Please reproduce, exactly as given, the lines running from the start of the data to the line containing "results in increased", inclusive, and omit the pictures.

[Opening Records shown section]

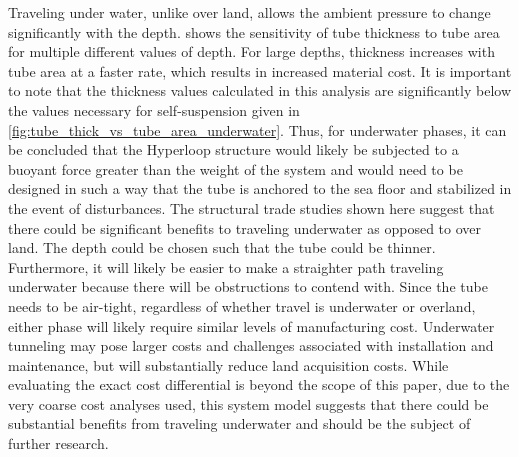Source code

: Traveling under water, unlike over land, allows the ambient pressure to change
significantly with the depth. 
shows the sensitivity of tube thickness to tube area for multiple different values of depth.
For large depths, thickness increases with tube area at a faster rate, which
results in increased material cost. It is important to note that the thickness
values calculated in this analysis are significantly below the values necessary
for self-suspension given in \cref{fig:tube_thick_vs_tube_area_underwater}. Thus, for
underwater phases, it can be concluded that the Hyperloop structure would
likely be subjected to a buoyant force greater than the weight of the system
and would need to be designed in such a way that the tube is anchored to the sea
floor and stabilized in the event of disturbances.
The structural trade studies shown here suggest that there could be significant
benefits to traveling underwater as opposed to over land. The depth could be
chosen such that the tube could be thinner. Furthermore, it will likely be
easier to make a straighter path traveling underwater because there will be
obstructions to contend with. Since the tube needs to be
air-tight, regardless of whether travel is underwater or overland, either phase
will likely require similar levels of manufacturing cost. Underwater tunneling
may pose larger costs and challenges associated with installation and maintenance,
but will substantially reduce land acquisition costs. While evaluating the
exact cost differential is beyond the scope of this paper, due to the very coarse cost analyses used, this system model suggests that
there could be substantial benefits from traveling underwater and should be the subject of further research.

[Closing Records shown section]

[Final answer]:
Source code

: Traveling under water, unlike over land, allows the ambient pressure to change
significantly with the depth. 
shows the sensitivity of tube thickness to tube area for multiple different values of depth.
For large depths, thickness increases with tube area at a faster rate, which
results in increased material cost. It is important to note that the thickness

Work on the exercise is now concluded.